Date: Fri, 17 Aug 2007 20:30:54 -0400
Reply-To: Ken Borowiak <EvilPettingZoo97@AOL.COM>
Sender: "SAS(r) Discussion" <SAS-L@LISTSERV.UGA.EDU>
From: Ken Borowiak <EvilPettingZoo97@AOL.COM>
Subject: Re: Padding out a denormalized dset--what's the easy way?
On Fri, 17 Aug 2007 16:00:44 -0700, Pardee, Roy <pardee.r@GHC.ORG> wrote:
>Hey All,
>
>I've got to de-normalize a dataset--that is, take something like this:
>
>mrn dx
>Roy V90
>Roy 402.2
>Roy 333
>Mary 200.3
>
>And turn it into:
>
>mrn dx1 dx2 dx3
>Roy V90 402.2 333
>Mary 200.3
>
>I'm on top of that--can get there w/a call to PROC TRANSPOSE. My source
>dset will change every month, so I'm not sure how many dx<x> fields I'll
>wind up with on a given run, but let's say I know it will never be more
>than 15.
>
>I then need to append that data onto a dset w/vars dx1-dx15 defined. I
>can use the FORCE option on proc append to get it to actually do the
>append, but then I wind up with nastygrams in my log like these here:
>
>WARNING: Variable Dx6 was not found on DATA file.

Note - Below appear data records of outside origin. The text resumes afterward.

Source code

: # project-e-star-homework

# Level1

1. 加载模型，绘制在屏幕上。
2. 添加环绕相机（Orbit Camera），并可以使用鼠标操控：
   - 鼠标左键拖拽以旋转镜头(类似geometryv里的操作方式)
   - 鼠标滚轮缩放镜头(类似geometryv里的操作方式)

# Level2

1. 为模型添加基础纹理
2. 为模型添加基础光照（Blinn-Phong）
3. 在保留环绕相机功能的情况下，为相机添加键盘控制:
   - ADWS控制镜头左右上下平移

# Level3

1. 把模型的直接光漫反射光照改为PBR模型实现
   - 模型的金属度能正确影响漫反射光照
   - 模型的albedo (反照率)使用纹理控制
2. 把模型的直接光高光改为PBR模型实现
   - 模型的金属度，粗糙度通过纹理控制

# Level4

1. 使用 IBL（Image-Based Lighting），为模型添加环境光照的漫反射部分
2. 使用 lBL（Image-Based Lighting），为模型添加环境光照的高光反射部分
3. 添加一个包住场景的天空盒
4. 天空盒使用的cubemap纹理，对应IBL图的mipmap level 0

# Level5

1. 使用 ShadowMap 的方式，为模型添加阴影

>WARNING: Variable Dx7 was not found on DATA file.
>
>Question: is there a graceful way of padding out my de-normed dset w/the
>missing dx<x> vars prior to the append? My first thought is a macro w/a
>query on dictionary.columns to find out what my highest dx<x> var is,
>and a loop to generate them, but that seems like a lot of trouble to go
>to. Is there some slick way of getting that work done?
>
>Thanks!
>
>-Roy
>
Roy,
You can flatten your file with DATA step.
data have ;
input mrn $ dx $ ;
datalines ;
Roy V90
Roy 402.2
Roy 333
Mary 200.3
Oprah 250.1
Oprah 378.55
Oprah 410.1
Oprah 689
Oprah 555.10
;
run ;
data want( drop=dx ) ;
array _dx[*] $ dx1-dx15 ;
do _n_=1 by 1 until( last.mrn ) ;
set have ;
by mrn notsorted ;
_dx[_n_]=dx ;
end ;
run ;
HTH,
Ken
|